▶ **Task directions**
Some lines of the records below include the word "interface". Report how many, and write nothing besides the number.

▶ **Task inputs**
= Beginning of Section =
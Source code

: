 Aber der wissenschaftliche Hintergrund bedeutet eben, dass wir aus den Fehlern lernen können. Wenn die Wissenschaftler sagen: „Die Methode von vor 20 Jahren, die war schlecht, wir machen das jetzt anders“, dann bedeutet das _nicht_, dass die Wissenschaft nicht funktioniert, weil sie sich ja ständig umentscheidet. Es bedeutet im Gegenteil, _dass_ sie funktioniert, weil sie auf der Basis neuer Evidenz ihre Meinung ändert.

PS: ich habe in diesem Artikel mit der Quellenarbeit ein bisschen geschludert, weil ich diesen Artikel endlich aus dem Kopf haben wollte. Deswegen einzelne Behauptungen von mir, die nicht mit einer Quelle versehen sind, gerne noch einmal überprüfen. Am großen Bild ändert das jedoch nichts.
= End of Section =
= Beginning of Section =
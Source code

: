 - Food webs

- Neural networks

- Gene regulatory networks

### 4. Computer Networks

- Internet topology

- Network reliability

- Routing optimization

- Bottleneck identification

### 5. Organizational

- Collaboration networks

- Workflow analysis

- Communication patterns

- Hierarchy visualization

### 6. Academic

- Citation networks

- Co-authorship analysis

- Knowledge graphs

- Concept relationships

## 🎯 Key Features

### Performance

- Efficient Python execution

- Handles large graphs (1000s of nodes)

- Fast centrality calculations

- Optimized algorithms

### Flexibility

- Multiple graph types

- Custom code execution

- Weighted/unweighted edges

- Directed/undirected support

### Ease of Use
= End of Section =
= Beginning of Section =
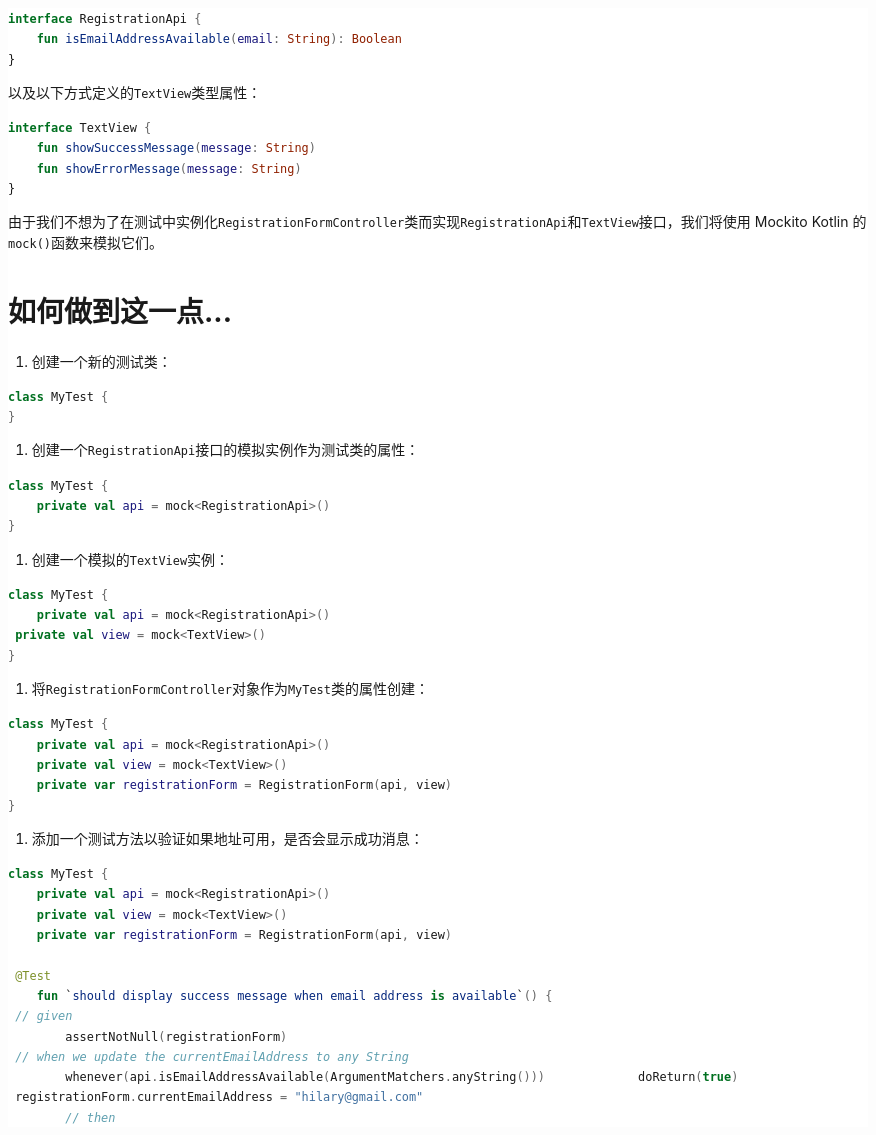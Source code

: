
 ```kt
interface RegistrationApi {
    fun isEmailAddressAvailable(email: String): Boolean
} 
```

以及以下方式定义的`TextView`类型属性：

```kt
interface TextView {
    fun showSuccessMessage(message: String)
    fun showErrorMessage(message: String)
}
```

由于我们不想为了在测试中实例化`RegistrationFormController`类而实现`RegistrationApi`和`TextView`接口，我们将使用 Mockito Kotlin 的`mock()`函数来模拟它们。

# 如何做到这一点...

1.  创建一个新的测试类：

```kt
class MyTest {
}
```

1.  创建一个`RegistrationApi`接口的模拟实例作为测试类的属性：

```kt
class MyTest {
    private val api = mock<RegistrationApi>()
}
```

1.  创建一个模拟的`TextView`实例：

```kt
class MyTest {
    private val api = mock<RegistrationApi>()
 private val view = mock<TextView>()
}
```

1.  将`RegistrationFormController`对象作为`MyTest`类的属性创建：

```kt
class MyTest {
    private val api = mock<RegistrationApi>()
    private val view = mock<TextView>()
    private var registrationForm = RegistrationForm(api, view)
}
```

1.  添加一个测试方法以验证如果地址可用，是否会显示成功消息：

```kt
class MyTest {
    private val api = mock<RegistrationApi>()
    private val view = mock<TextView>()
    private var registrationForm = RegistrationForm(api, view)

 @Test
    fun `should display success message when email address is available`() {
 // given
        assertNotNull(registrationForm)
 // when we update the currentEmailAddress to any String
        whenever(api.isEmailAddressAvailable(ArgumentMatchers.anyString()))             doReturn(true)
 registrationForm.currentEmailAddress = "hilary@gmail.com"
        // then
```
= End of Section =
▶ **Exercise answer**
2